The expected result is a word-for-word copy of the entries, minus any pictures.

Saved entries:
■ ■ ■ ■ ■ ■ ■

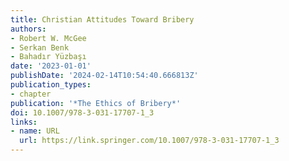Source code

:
 ```yaml
---
title: Christian Attitudes Toward Bribery
authors:
- Robert W. McGee
- Serkan Benk
- Bahadır Yüzbaşı
date: '2023-01-01'
publishDate: '2024-02-14T10:54:40.666813Z'
publication_types:
- chapter
publication: '*The Ethics of Bribery*'
doi: 10.1007/978-3-031-17707-1_3
links:
- name: URL
  url: https://link.springer.com/10.1007/978-3-031-17707-1_3
---
```

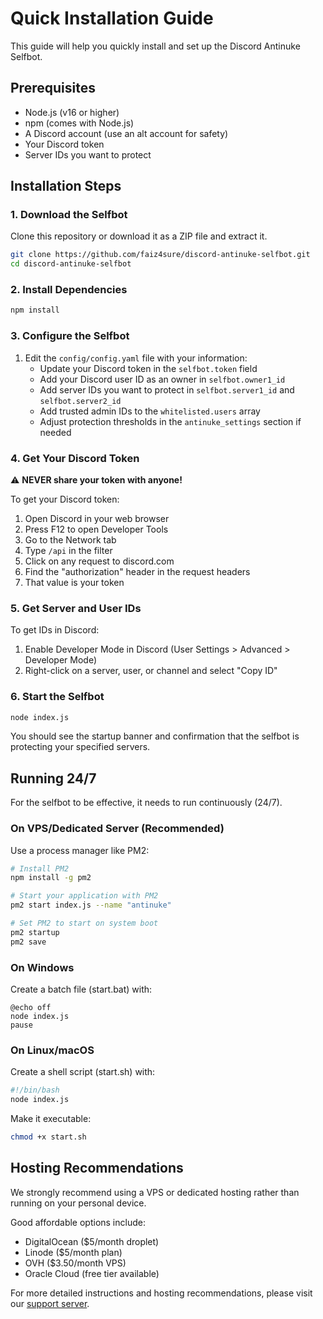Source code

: # Quick Installation Guide

This guide will help you quickly install and set up the Discord Antinuke Selfbot.

## Prerequisites

- Node.js (v16 or higher)
- npm (comes with Node.js)
- A Discord account (use an alt account for safety)
- Your Discord token
- Server IDs you want to protect

## Installation Steps

### 1. Download the Selfbot

Clone this repository or download it as a ZIP file and extract it.

```bash
git clone https://github.com/faiz4sure/discord-antinuke-selfbot.git
cd discord-antinuke-selfbot
```

### 2. Install Dependencies

```bash
npm install
```

### 3. Configure the Selfbot

1. Edit the `config/config.yaml` file with your information:
   - Update your Discord token in the `selfbot.token` field
   - Add your Discord user ID as an owner in `selfbot.owner1_id`
   - Add server IDs you want to protect in `selfbot.server1_id` and `selfbot.server2_id`
   - Add trusted admin IDs to the `whitelisted.users` array
   - Adjust protection thresholds in the `antinuke_settings` section if needed

### 4. Get Your Discord Token

⚠️ **NEVER share your token with anyone!**

To get your Discord token:

1. Open Discord in your web browser
2. Press F12 to open Developer Tools
3. Go to the Network tab
4. Type `/api` in the filter
5. Click on any request to discord.com
6. Find the "authorization" header in the request headers
7. That value is your token

### 5. Get Server and User IDs

To get IDs in Discord:

1. Enable Developer Mode in Discord (User Settings > Advanced > Developer Mode)
2. Right-click on a server, user, or channel and select "Copy ID"

### 6. Start the Selfbot

```bash
node index.js
```

You should see the startup banner and confirmation that the selfbot is protecting your specified servers.

## Running 24/7

For the selfbot to be effective, it needs to run continuously (24/7).

### On VPS/Dedicated Server (Recommended)

Use a process manager like PM2:

```bash
# Install PM2
npm install -g pm2

# Start your application with PM2
pm2 start index.js --name "antinuke"

# Set PM2 to start on system boot
pm2 startup
pm2 save
```

### On Windows

Create a batch file (start.bat) with:
```batch
@echo off
node index.js
pause
```

### On Linux/macOS

Create a shell script (start.sh) with:
```bash
#!/bin/bash
node index.js
```

Make it executable:
```bash
chmod +x start.sh
```

## Hosting Recommendations

We strongly recommend using a VPS or dedicated hosting rather than running on your personal device.

Good affordable options include:
- DigitalOcean ($5/month droplet)
- Linode ($5/month plan)
- OVH ($3.50/month VPS)
- Oracle Cloud (free tier available)

For more detailed instructions and hosting recommendations, please visit our [support server](https://discord.gg/WkZerNM5ew).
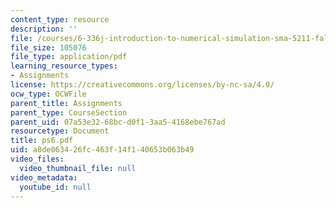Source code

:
 ```yaml
---
content_type: resource
description: ''
file: /courses/6-336j-introduction-to-numerical-simulation-sma-5211-fall-2003/a8de063426fc463f14f140653b063b49_ps6.pdf
file_size: 105076
file_type: application/pdf
learning_resource_types:
- Assignments
license: https://creativecommons.org/licenses/by-nc-sa/4.0/
ocw_type: OCWFile
parent_title: Assignments
parent_type: CourseSection
parent_uid: 07a53e32-68bc-d0f1-3aa5-4168ebe767ad
resourcetype: Document
title: ps6.pdf
uid: a8de0634-26fc-463f-14f1-40653b063b49
video_files:
  video_thumbnail_file: null
video_metadata:
  youtube_id: null
---
```

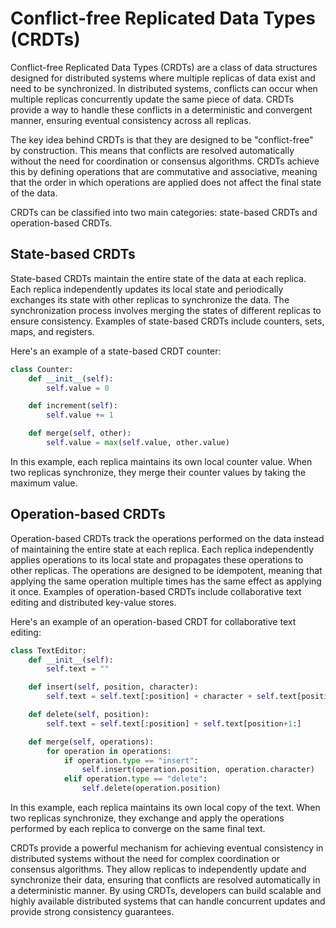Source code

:# Conflict-free Replicated Data Types (CRDTs)

Conflict-free Replicated Data Types (CRDTs) are a class of data structures designed for distributed systems where multiple replicas of data exist and need to be synchronized. In distributed systems, conflicts can occur when multiple replicas concurrently update the same piece of data. CRDTs provide a way to handle these conflicts in a deterministic and convergent manner, ensuring eventual consistency across all replicas.

The key idea behind CRDTs is that they are designed to be "conflict-free" by construction. This means that conflicts are resolved automatically without the need for coordination or consensus algorithms. CRDTs achieve this by defining operations that are commutative and associative, meaning that the order in which operations are applied does not affect the final state of the data.

CRDTs can be classified into two main categories: state-based CRDTs and operation-based CRDTs.

## State-based CRDTs
State-based CRDTs maintain the entire state of the data at each replica. Each replica independently updates its local state and periodically exchanges its state with other replicas to synchronize the data. The synchronization process involves merging the states of different replicas to ensure consistency. Examples of state-based CRDTs include counters, sets, maps, and registers.

Here's an example of a state-based CRDT counter:

```python
class Counter:
    def __init__(self):
        self.value = 0

    def increment(self):
        self.value += 1

    def merge(self, other):
        self.value = max(self.value, other.value)
```

In this example, each replica maintains its own local counter value. When two replicas synchronize, they merge their counter values by taking the maximum value.

## Operation-based CRDTs

Operation-based CRDTs track the operations performed on the data instead of maintaining the entire state at each replica. Each replica independently applies operations to its local state and propagates these operations to other replicas. The operations are designed to be idempotent, meaning that applying the same operation multiple times has the same effect as applying it once. Examples of operation-based CRDTs include collaborative text editing and distributed key-value stores.

Here's an example of an operation-based CRDT for collaborative text editing:

```python
class TextEditor:
    def __init__(self):
        self.text = ""

    def insert(self, position, character):
        self.text = self.text[:position] + character + self.text[position:]

    def delete(self, position):
        self.text = self.text[:position] + self.text[position+1:]

    def merge(self, operations):
        for operation in operations:
            if operation.type == "insert":
                self.insert(operation.position, operation.character)
            elif operation.type == "delete":
                self.delete(operation.position)
```

In this example, each replica maintains its own local copy of the text. When two replicas synchronize, they exchange and apply the operations performed by each replica to converge on the same final text.

CRDTs provide a powerful mechanism for achieving eventual consistency in distributed systems without the need for complex coordination or consensus algorithms. They allow replicas to independently update and synchronize their data, ensuring that conflicts are resolved automatically in a deterministic manner. By using CRDTs, developers can build scalable and highly available distributed systems that can handle concurrent updates and provide strong consistency guarantees.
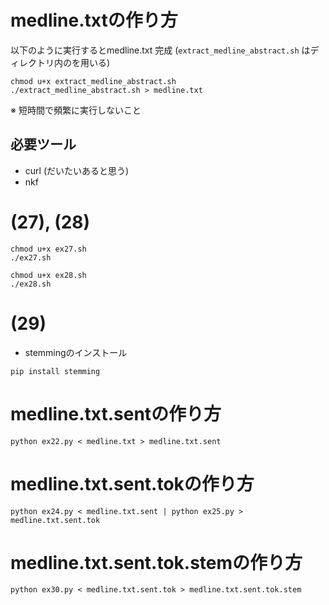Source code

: 

# medline.txtの作り方

以下のように実行するとmedline.txt 完成 (`extract_medline_abstract.sh` はディレクトリ内のを用いる)

```
chmod u+x extract_medline_abstract.sh
./extract_medline_abstract.sh > medline.txt
```

※ 短時間で頻繁に実行しないこと

## 必要ツール

- curl (だいたいあると思う)
- nkf

# (27), (28)

```
chmod u+x ex27.sh
./ex27.sh
```

```
chmod u+x ex28.sh
./ex28.sh
```

# (29)

- stemmingのインストール

```
pip install stemming
```


# medline.txt.sentの作り方

```
python ex22.py < medline.txt > medline.txt.sent
```
# medline.txt.sent.tokの作り方

```
python ex24.py < medline.txt.sent | python ex25.py > medline.txt.sent.tok
```

# medline.txt.sent.tok.stemの作り方

```
python ex30.py < medline.txt.sent.tok > medline.txt.sent.tok.stem
```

■ ■ ■ ■ ■ ■ ■

▶ [Response to the exercise]
Source code

:
 ```yaml
---
title: Christian Attitudes Toward Bribery
authors:
- Robert W. McGee
- Serkan Benk
- Bahadır Yüzbaşı
date: '2023-01-01'
publishDate: '2024-02-14T10:54:40.666813Z'
publication_types:
- chapter
publication: '*The Ethics of Bribery*'
doi: 10.1007/978-3-031-17707-1_3
links:
- name: URL
  url: https://link.springer.com/10.1007/978-3-031-17707-1_3
---
```

Source code

: # Quick Installation Guide

This guide will help you quickly install and set up the Discord Antinuke Selfbot.

## Prerequisites

- Node.js (v16 or higher)
- npm (comes with Node.js)
- A Discord account (use an alt account for safety)
- Your Discord token
- Server IDs you want to protect

## Installation Steps

### 1. Download the Selfbot

Clone this repository or download it as a ZIP file and extract it.

```bash
git clone https://github.com/faiz4sure/discord-antinuke-selfbot.git
cd discord-antinuke-selfbot
```

### 2. Install Dependencies

```bash
npm install
```

### 3. Configure the Selfbot

1. Edit the `config/config.yaml` file with your information:
   - Update your Discord token in the `selfbot.token` field
   - Add your Discord user ID as an owner in `selfbot.owner1_id`
   - Add server IDs you want to protect in `selfbot.server1_id` and `selfbot.server2_id`
   - Add trusted admin IDs to the `whitelisted.users` array
   - Adjust protection thresholds in the `antinuke_settings` section if needed

### 4. Get Your Discord Token

⚠️ **NEVER share your token with anyone!**

To get your Discord token:

1. Open Discord in your web browser
2. Press F12 to open Developer Tools
3. Go to the Network tab
4. Type `/api` in the filter
5. Click on any request to discord.com
6. Find the "authorization" header in the request headers
7. That value is your token

### 5. Get Server and User IDs

To get IDs in Discord:

1. Enable Developer Mode in Discord (User Settings > Advanced > Developer Mode)
2. Right-click on a server, user, or channel and select "Copy ID"

### 6. Start the Selfbot

```bash
node index.js
```

You should see the startup banner and confirmation that the selfbot is protecting your specified servers.

## Running 24/7

For the selfbot to be effective, it needs to run continuously (24/7).

### On VPS/Dedicated Server (Recommended)

Use a process manager like PM2:

```bash
# Install PM2
npm install -g pm2

# Start your application with PM2
pm2 start index.js --name "antinuke"

# Set PM2 to start on system boot
pm2 startup
pm2 save
```

### On Windows

Create a batch file (start.bat) with:
```batch
@echo off
node index.js
pause
```

### On Linux/macOS

Create a shell script (start.sh) with:
```bash
#!/bin/bash
node index.js
```

Make it executable:
```bash
chmod +x start.sh
```

## Hosting Recommendations

We strongly recommend using a VPS or dedicated hosting rather than running on your personal device.

Good affordable options include:
- DigitalOcean ($5/month droplet)
- Linode ($5/month plan)
- OVH ($3.50/month VPS)
- Oracle Cloud (free tier available)

For more detailed instructions and hosting recommendations, please visit our [support server](https://discord.gg/WkZerNM5ew).
Source code

:
 ```yaml
---
content_type: resource
description: ''
file: /courses/6-336j-introduction-to-numerical-simulation-sma-5211-fall-2003/a8de063426fc463f14f140653b063b49_ps6.pdf
file_size: 105076
file_type: application/pdf
learning_resource_types:
- Assignments
license: https://creativecommons.org/licenses/by-nc-sa/4.0/
ocw_type: OCWFile
parent_title: Assignments
parent_type: CourseSection
parent_uid: 07a53e32-68bc-d0f1-3aa5-4168ebe767ad
resourcetype: Document
title: ps6.pdf
uid: a8de0634-26fc-463f-14f1-40653b063b49
video_files:
  video_thumbnail_file: null
video_metadata:
  youtube_id: null
---
```

Source code

:# Conflict-free Replicated Data Types (CRDTs)

Conflict-free Replicated Data Types (CRDTs) are a class of data structures designed for distributed systems where multiple replicas of data exist and need to be synchronized. In distributed systems, conflicts can occur when multiple replicas concurrently update the same piece of data. CRDTs provide a way to handle these conflicts in a deterministic and convergent manner, ensuring eventual consistency across all replicas.

The key idea behind CRDTs is that they are designed to be "conflict-free" by construction. This means that conflicts are resolved automatically without the need for coordination or consensus algorithms. CRDTs achieve this by defining operations that are commutative and associative, meaning that the order in which operations are applied does not affect the final state of the data.

CRDTs can be classified into two main categories: state-based CRDTs and operation-based CRDTs.

## State-based CRDTs
State-based CRDTs maintain the entire state of the data at each replica. Each replica independently updates its local state and periodically exchanges its state with other replicas to synchronize the data. The synchronization process involves merging the states of different replicas to ensure consistency. Examples of state-based CRDTs include counters, sets, maps, and registers.

Here's an example of a state-based CRDT counter:

```python
class Counter:
    def __init__(self):
        self.value = 0

    def increment(self):
        self.value += 1

    def merge(self, other):
        self.value = max(self.value, other.value)
```

In this example, each replica maintains its own local counter value. When two replicas synchronize, they merge their counter values by taking the maximum value.

## Operation-based CRDTs

Operation-based CRDTs track the operations performed on the data instead of maintaining the entire state at each replica. Each replica independently applies operations to its local state and propagates these operations to other replicas. The operations are designed to be idempotent, meaning that applying the same operation multiple times has the same effect as applying it once. Examples of operation-based CRDTs include collaborative text editing and distributed key-value stores.

Here's an example of an operation-based CRDT for collaborative text editing:

```python
class TextEditor:
    def __init__(self):
        self.text = ""

    def insert(self, position, character):
        self.text = self.text[:position] + character + self.text[position:]

    def delete(self, position):
        self.text = self.text[:position] + self.text[position+1:]

    def merge(self, operations):
        for operation in operations:
            if operation.type == "insert":
                self.insert(operation.position, operation.character)
            elif operation.type == "delete":
                self.delete(operation.position)
```

In this example, each replica maintains its own local copy of the text. When two replicas synchronize, they exchange and apply the operations performed by each replica to converge on the same final text.

CRDTs provide a powerful mechanism for achieving eventual consistency in distributed systems without the need for complex coordination or consensus algorithms. They allow replicas to independently update and synchronize their data, ensuring that conflicts are resolved automatically in a deterministic manner. By using CRDTs, developers can build scalable and highly available distributed systems that can handle concurrent updates and provide strong consistency guarantees.
Source code

: 

# medline.txtの作り方

以下のように実行するとmedline.txt 完成 (`extract_medline_abstract.sh` はディレクトリ内のを用いる)

```
chmod u+x extract_medline_abstract.sh
./extract_medline_abstract.sh > medline.txt
```

※ 短時間で頻繁に実行しないこと

## 必要ツール

- curl (だいたいあると思う)
- nkf

# (27), (28)

```
chmod u+x ex27.sh
./ex27.sh
```

```
chmod u+x ex28.sh
./ex28.sh
```

# (29)

- stemmingのインストール

```
pip install stemming
```


# medline.txt.sentの作り方

```
python ex22.py < medline.txt > medline.txt.sent
```
# medline.txt.sent.tokの作り方

```
python ex24.py < medline.txt.sent | python ex25.py > medline.txt.sent.tok
```

# medline.txt.sent.tok.stemの作り方

```
python ex30.py < medline.txt.sent.tok > medline.txt.sent.tok.stem
```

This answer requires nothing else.